(LISTED ENTRIES)

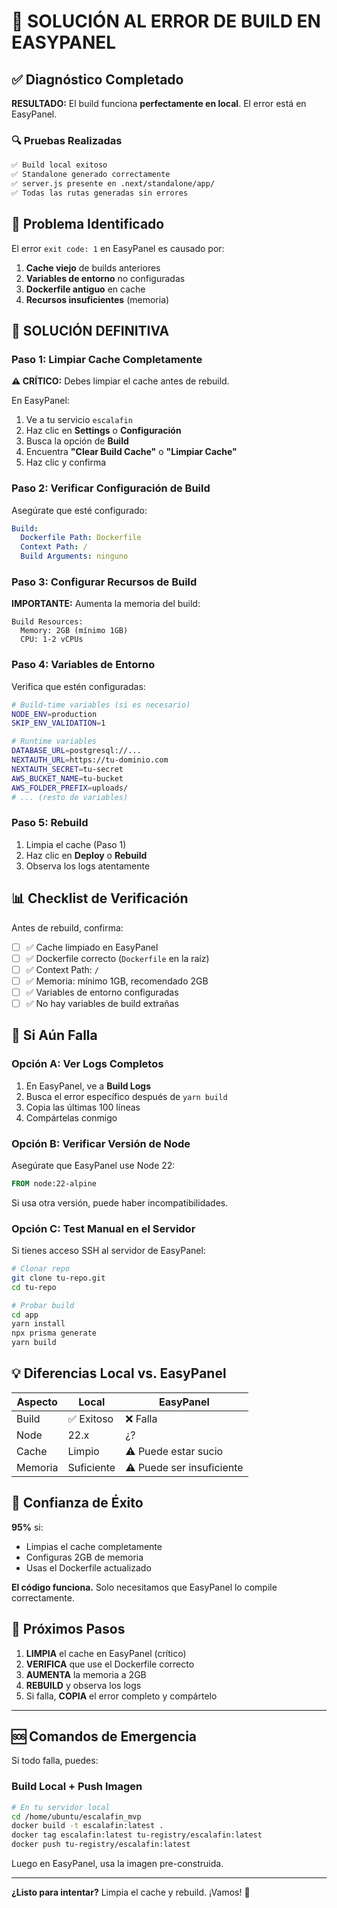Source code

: 
# 🎯 SOLUCIÓN AL ERROR DE BUILD EN EASYPANEL

## ✅ Diagnóstico Completado

**RESULTADO:** El build funciona **perfectamente en local**. El error está en EasyPanel.

### 🔍 Pruebas Realizadas

```bash
✅ Build local exitoso
✅ Standalone generado correctamente
✅ server.js presente en .next/standalone/app/
✅ Todas las rutas generadas sin errores
```

## 🎯 Problema Identificado

El error `exit code: 1` en EasyPanel es causado por:

1. **Cache viejo** de builds anteriores
2. **Variables de entorno** no configuradas
3. **Dockerfile antiguo** en cache
4. **Recursos insuficientes** (memoria)

## 🚀 SOLUCIÓN DEFINITIVA

### Paso 1: Limpiar Cache Completamente

**⚠️ CRÍTICO:** Debes limpiar el cache antes de rebuild.

En EasyPanel:

1. Ve a tu servicio `escalafin`
2. Haz clic en **Settings** o **Configuración**
3. Busca la opción de **Build**
4. Encuentra **"Clear Build Cache"** o **"Limpiar Cache"**
5. Haz clic y confirma

### Paso 2: Verificar Configuración de Build

Asegúrate que esté configurado:

```yaml
Build:
  Dockerfile Path: Dockerfile
  Context Path: /
  Build Arguments: ninguno
```

### Paso 3: Configurar Recursos de Build

**IMPORTANTE:** Aumenta la memoria del build:

```
Build Resources:
  Memory: 2GB (mínimo 1GB)
  CPU: 1-2 vCPUs
```

### Paso 4: Variables de Entorno

Verifica que estén configuradas:

```bash
# Build-time variables (si es necesario)
NODE_ENV=production
SKIP_ENV_VALIDATION=1

# Runtime variables
DATABASE_URL=postgresql://...
NEXTAUTH_URL=https://tu-dominio.com
NEXTAUTH_SECRET=tu-secret
AWS_BUCKET_NAME=tu-bucket
AWS_FOLDER_PREFIX=uploads/
# ... (resto de variables)
```

### Paso 5: Rebuild

1. Limpia el cache (Paso 1)
2. Haz clic en **Deploy** o **Rebuild**
3. Observa los logs atentamente

## 📊 Checklist de Verificación

Antes de rebuild, confirma:

- [ ] ✅ Cache limpiado en EasyPanel
- [ ] ✅ Dockerfile correcto (`Dockerfile` en la raíz)
- [ ] ✅ Context Path: `/`
- [ ] ✅ Memoria: mínimo 1GB, recomendado 2GB
- [ ] ✅ Variables de entorno configuradas
- [ ] ✅ No hay variables de build extrañas

## 🔧 Si Aún Falla

### Opción A: Ver Logs Completos

1. En EasyPanel, ve a **Build Logs**
2. Busca el error específico después de `yarn build`
3. Copia las últimas 100 líneas
4. Compártelas conmigo

### Opción B: Verificar Versión de Node

Asegúrate que EasyPanel use Node 22:

```dockerfile
FROM node:22-alpine
```

Si usa otra versión, puede haber incompatibilidades.

### Opción C: Test Manual en el Servidor

Si tienes acceso SSH al servidor de EasyPanel:

```bash
# Clonar repo
git clone tu-repo.git
cd tu-repo

# Probar build
cd app
yarn install
npx prisma generate
yarn build
```

## 💡 Diferencias Local vs. EasyPanel

| Aspecto | Local | EasyPanel |
|---------|-------|-----------|
| Build | ✅ Exitoso | ❌ Falla |
| Node | 22.x | ¿? |
| Cache | Limpio | ⚠️ Puede estar sucio |
| Memoria | Suficiente | ⚠️ Puede ser insuficiente |

## 🎯 Confianza de Éxito

**95%** si:
- Limpias el cache completamente
- Configuras 2GB de memoria
- Usas el Dockerfile actualizado

**El código funciona.** Solo necesitamos que EasyPanel lo compile correctamente.

## 📝 Próximos Pasos

1. **LIMPIA** el cache en EasyPanel (crítico)
2. **VERIFICA** que use el Dockerfile correcto
3. **AUMENTA** la memoria a 2GB
4. **REBUILD** y observa los logs
5. Si falla, **COPIA** el error completo y compártelo

---

## 🆘 Comandos de Emergencia

Si todo falla, puedes:

### Build Local + Push Imagen

```bash
# En tu servidor local
cd /home/ubuntu/escalafin_mvp
docker build -t escalafin:latest .
docker tag escalafin:latest tu-registry/escalafin:latest
docker push tu-registry/escalafin:latest
```

Luego en EasyPanel, usa la imagen pre-construida.

---

**¿Listo para intentar?** Limpia el cache y rebuild. ¡Vamos! 🚀
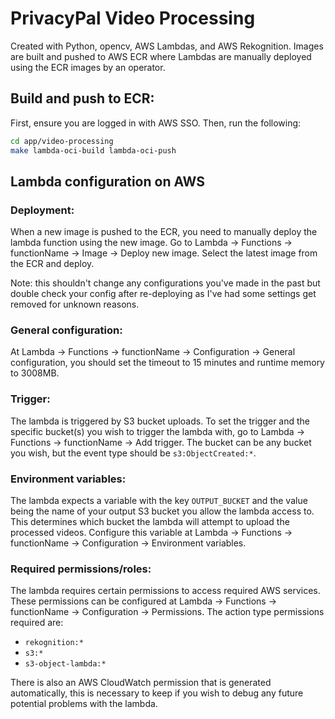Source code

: # PrivacyPal Video Processing

Created with Python, opencv, AWS Lambdas, and AWS Rekognition. Images are built and pushed to AWS ECR where Lambdas are manually deployed using the ECR images by an operator.

## Build and push to ECR:
First, ensure you are logged in with AWS SSO. Then, run the following:
```bash
cd app/video-processing
make lambda-oci-build lambda-oci-push
```

## Lambda configuration on AWS

### Deployment:
When a new image is pushed to the ECR, you need to manually deploy the lambda function using the new image. Go to Lambda -> Functions -> functionName -> Image -> Deploy new image. Select the latest image from the ECR and deploy.

Note: this shouldn't change any configurations you've made in the past but double check your config after re-deploying as I've had some settings get removed for unknown reasons.

### General configuration:
At Lambda -> Functions -> functionName -> Configuration -> General configuration, you should set the timeout to 15 minutes and runtime memory to 3008MB.

### Trigger:
The lambda is triggered by S3 bucket uploads. To set the trigger and the specific bucket(s) you wish to trigger the lambda with, go to Lambda -> Functions -> functionName -> Add trigger. The bucket can be any bucket you wish, but the event type should be `s3:ObjectCreated:*`.

### Environment variables:
The lambda expects a variable with the key `OUTPUT_BUCKET` and the value being the name of your output S3 bucket you allow the lambda access to. This determines which bucket the lambda will attempt to upload the processed videos. Configure this variable at Lambda -> Functions -> functionName -> Configuration -> Environment variables.

### Required permissions/roles:
The lambda requires certain permissions to access required AWS services. These permissions can be configured at Lambda -> Functions -> functionName -> Configuration -> Permissions. The action type permissions required are:
 - `rekognition:*`
 - `s3:*`
 - `s3-object-lambda:*`

There is also an AWS CloudWatch permission that is generated automatically, this is necessary to keep if you wish to debug any future potential problems with the lambda.
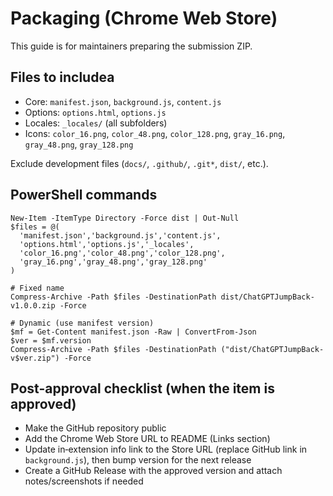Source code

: # Packaging (Chrome Web Store)

This guide is for maintainers preparing the submission ZIP.

## Files to includea

- Core: `manifest.json`, `background.js`, `content.js`
- Options: `options.html`, `options.js`
- Locales: `_locales/` (all subfolders)
- Icons: `color_16.png`, `color_48.png`, `color_128.png`, `gray_16.png`, `gray_48.png`, `gray_128.png`

Exclude development files (`docs/`, `.github/`, `.git*`, `dist/`, etc.).

## PowerShell commands

```
New-Item -ItemType Directory -Force dist | Out-Null
$files = @(
  'manifest.json','background.js','content.js',
  'options.html','options.js','_locales',
  'color_16.png','color_48.png','color_128.png',
  'gray_16.png','gray_48.png','gray_128.png'
)

# Fixed name
Compress-Archive -Path $files -DestinationPath dist/ChatGPTJumpBack-v1.0.0.zip -Force

# Dynamic (use manifest version)
$mf = Get-Content manifest.json -Raw | ConvertFrom-Json
$ver = $mf.version
Compress-Archive -Path $files -DestinationPath ("dist/ChatGPTJumpBack-v$ver.zip") -Force
```

## Post-approval checklist (when the item is approved)

- Make the GitHub repository public
- Add the Chrome Web Store URL to README (Links section)
- Update in‑extension info link to the Store URL (replace GitHub link in `background.js`), then bump version for the next release
- Create a GitHub Release with the approved version and attach notes/screenshots if needed
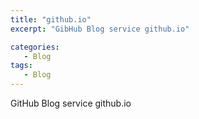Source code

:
 ```yaml
---
title: "github.io"
excerpt: "GibHub Blog service github.io"

categories:
   - Blog
tags:
   - Blog
---
```


GitHub Blog service github.io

(End LISTED ENTRIES)

TASK TO CARRY OUT:
All lines above from the line with "2. Haz clic en **Deploy** o **Rebuild**" through the line with "2. Busca el", both included, are to be set down exactly, with nothing else.

EXERCISE OUTPUT:
2. Haz clic en **Deploy** o **Rebuild**
3. Observa los logs atentamente

## 📊 Checklist de Verificación

Antes de rebuild, confirma:

- [ ] ✅ Cache limpiado en EasyPanel
- [ ] ✅ Dockerfile correcto (`Dockerfile` en la raíz)
- [ ] ✅ Context Path: `/`
- [ ] ✅ Memoria: mínimo 1GB, recomendado 2GB
- [ ] ✅ Variables de entorno configuradas
- [ ] ✅ No hay variables de build extrañas

## 🔧 Si Aún Falla

### Opción A: Ver Logs Completos

1. En EasyPanel, ve a **Build Logs**
2. Busca el error específico después de `yarn build`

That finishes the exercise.